Flavour: Cascade plus hop bitterness is in the fore - a grapefruit & resinous hop flavor dominates, balanced with a smooth but strong hop bitterness (the smoothness, I think, is due to the use of first wort hopping). The dark malts and rye are in the background, but are noticeable and create an interesting mix or rye crispness and chocolate flavours. The use of dehusked Carafa Special II creates a unique flavour profile - roast notes, chocolate-like in nature, but without the astringency that normally comes along with the use of classical dark malts. This beer used the legendary Conan yeast, and while the yeast worked well with the beer none of the notes I was expecting are apparent - perhaps they ended up buried behind the strong hop schedule and rye/roasted malt character. That's not to say the yeast have detracted from the beer, but rather that the yeast character I was expecting is somewhat subdued.  The after taste is a mostly hop bitterness plus a lingering dank/citrus flavour from the hops.

Mouthfeel: Light in body, like an IPA should be, and effervescent. Crisp & refreshing; no drying astringency or any other detractors. If this wasn't 7% alcohol it would be a great session beer.

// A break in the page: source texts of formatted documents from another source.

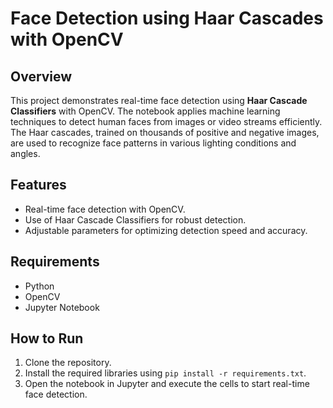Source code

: 

# Face Detection using Haar Cascades with OpenCV

## Overview

This project demonstrates real-time face detection using **Haar Cascade Classifiers** with OpenCV. The notebook applies machine learning techniques to detect human faces from images or video streams efficiently. The Haar cascades, trained on thousands of positive and negative images, are used to recognize face patterns in various lighting conditions and angles.

## Features

- Real-time face detection with OpenCV.
- Use of Haar Cascade Classifiers for robust detection.
- Adjustable parameters for optimizing detection speed and accuracy.

## Requirements

- Python
- OpenCV
- Jupyter Notebook

## How to Run

1. Clone the repository.
2. Install the required libraries using `pip install -r requirements.txt`.
3. Open the notebook in Jupyter and execute the cells to start real-time face detection.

Overall: A fantastic beer which is a real pleasure to drink. Black IPAs may just have become one of my favourite beer styles...

Saturday, 3 May 2014

Holy Pellicle, Batman!

The 1-2-3-4 is brewing away strongly, and the huge brett pitch combined with the use of a semi-open fermenter has led to the formation of one heck of a pellicle (click picture for the full-resolution glory). I wish I had grabbed a shot a few days earlier - flocks of Saccharomyces were duelling for space with Brettanomyces  doing its best to setup shop on top of the beer.  Primary fermentation is complete, so the Saccharomyces lost the battle as it always does, but it fought a valiant fight!

Some may wonder why I'm using a "semi-open" fermenter for this (by semi-open I mean a large bucket with a loose fitting lid). The reason is simple - many of the wonderful esters made by Brett require the presence of oxygen - the loose lid and large surface area will ensure plenty of oxygen makes it to the pellicle.